PROVIDED RECORDS ->
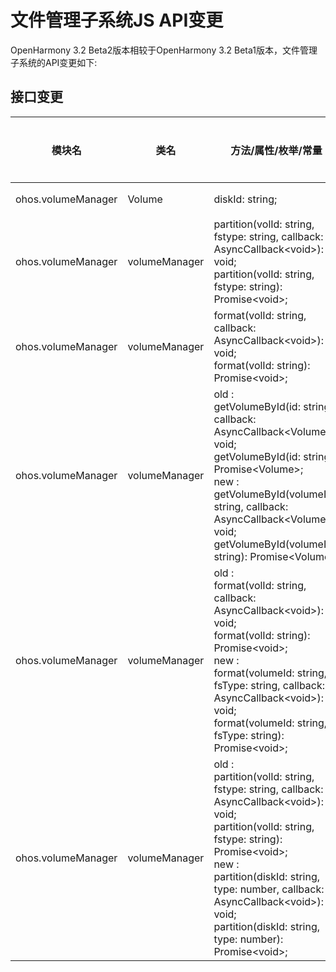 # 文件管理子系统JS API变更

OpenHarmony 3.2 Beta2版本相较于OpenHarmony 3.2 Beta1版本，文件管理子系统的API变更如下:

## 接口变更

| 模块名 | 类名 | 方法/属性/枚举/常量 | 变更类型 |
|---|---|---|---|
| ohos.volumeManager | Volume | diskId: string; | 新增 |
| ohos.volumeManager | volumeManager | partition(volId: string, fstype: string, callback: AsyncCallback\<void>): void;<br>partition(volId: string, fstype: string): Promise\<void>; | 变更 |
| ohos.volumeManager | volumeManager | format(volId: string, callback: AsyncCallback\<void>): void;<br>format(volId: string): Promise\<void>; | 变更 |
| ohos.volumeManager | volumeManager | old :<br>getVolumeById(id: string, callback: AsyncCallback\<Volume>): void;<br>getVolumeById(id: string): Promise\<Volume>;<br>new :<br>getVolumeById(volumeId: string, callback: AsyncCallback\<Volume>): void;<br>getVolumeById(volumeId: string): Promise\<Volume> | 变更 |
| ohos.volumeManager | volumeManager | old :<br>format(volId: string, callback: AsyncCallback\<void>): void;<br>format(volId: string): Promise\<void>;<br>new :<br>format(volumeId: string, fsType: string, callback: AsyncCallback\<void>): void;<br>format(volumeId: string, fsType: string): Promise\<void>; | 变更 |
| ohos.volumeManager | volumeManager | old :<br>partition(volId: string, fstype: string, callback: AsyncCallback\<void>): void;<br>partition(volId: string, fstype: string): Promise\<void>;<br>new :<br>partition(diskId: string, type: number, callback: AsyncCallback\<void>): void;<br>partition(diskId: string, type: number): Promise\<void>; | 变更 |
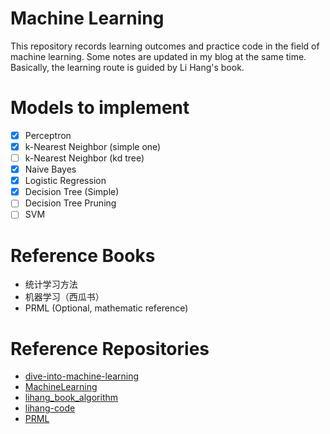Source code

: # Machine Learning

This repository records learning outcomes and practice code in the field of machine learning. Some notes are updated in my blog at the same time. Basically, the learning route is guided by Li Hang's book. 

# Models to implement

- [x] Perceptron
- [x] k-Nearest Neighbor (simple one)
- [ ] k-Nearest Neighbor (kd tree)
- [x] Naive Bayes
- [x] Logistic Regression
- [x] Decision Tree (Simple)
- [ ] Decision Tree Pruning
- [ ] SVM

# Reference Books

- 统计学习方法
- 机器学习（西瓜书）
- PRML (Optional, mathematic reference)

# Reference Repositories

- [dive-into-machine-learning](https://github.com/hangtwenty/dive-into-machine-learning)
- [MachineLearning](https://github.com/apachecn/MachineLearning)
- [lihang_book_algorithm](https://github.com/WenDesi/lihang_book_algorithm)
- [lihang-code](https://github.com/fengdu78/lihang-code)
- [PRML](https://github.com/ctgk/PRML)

WORK INSTRUCTIONS -> Everything in the records above should come back word for word, except the pictures.

TASK SOLUTION ->
 # 文件管理子系统JS API变更

OpenHarmony 3.2 Beta2版本相较于OpenHarmony 3.2 Beta1版本，文件管理子系统的API变更如下:

## 接口变更

| 模块名 | 类名 | 方法/属性/枚举/常量 | 变更类型 |
|---|---|---|---|
| ohos.volumeManager | Volume | diskId: string; | 新增 |
| ohos.volumeManager | volumeManager | partition(volId: string, fstype: string, callback: AsyncCallback\<void>): void;<br>partition(volId: string, fstype: string): Promise\<void>; | 变更 |
| ohos.volumeManager | volumeManager | format(volId: string, callback: AsyncCallback\<void>): void;<br>format(volId: string): Promise\<void>; | 变更 |
| ohos.volumeManager | volumeManager | old :<br>getVolumeById(id: string, callback: AsyncCallback\<Volume>): void;<br>getVolumeById(id: string): Promise\<Volume>;<br>new :<br>getVolumeById(volumeId: string, callback: AsyncCallback\<Volume>): void;<br>getVolumeById(volumeId: string): Promise\<Volume> | 变更 |
| ohos.volumeManager | volumeManager | old :<br>format(volId: string, callback: AsyncCallback\<void>): void;<br>format(volId: string): Promise\<void>;<br>new :<br>format(volumeId: string, fsType: string, callback: AsyncCallback\<void>): void;<br>format(volumeId: string, fsType: string): Promise\<void>; | 变更 |
| ohos.volumeManager | volumeManager | old :<br>partition(volId: string, fstype: string, callback: AsyncCallback\<void>): void;<br>partition(volId: string, fstype: string): Promise\<void>;<br>new :<br>partition(diskId: string, type: number, callback: AsyncCallback\<void>): void;<br>partition(diskId: string, type: number): Promise\<void>; | 变更 |
Source code

: # Machine Learning

This repository records learning outcomes and practice code in the field of machine learning. Some notes are updated in my blog at the same time. Basically, the learning route is guided by Li Hang's book. 

# Models to implement

- [x] Perceptron
- [x] k-Nearest Neighbor (simple one)
- [ ] k-Nearest Neighbor (kd tree)
- [x] Naive Bayes
- [x] Logistic Regression
- [x] Decision Tree (Simple)
- [ ] Decision Tree Pruning
- [ ] SVM

# Reference Books

- 统计学习方法
- 机器学习（西瓜书）
- PRML (Optional, mathematic reference)

# Reference Repositories

- [dive-into-machine-learning](https://github.com/hangtwenty/dive-into-machine-learning)
- [MachineLearning](https://github.com/apachecn/MachineLearning)
- [lihang_book_algorithm](https://github.com/WenDesi/lihang_book_algorithm)
- [lihang-code](https://github.com/fengdu78/lihang-code)
- [PRML](https://github.com/ctgk/PRML)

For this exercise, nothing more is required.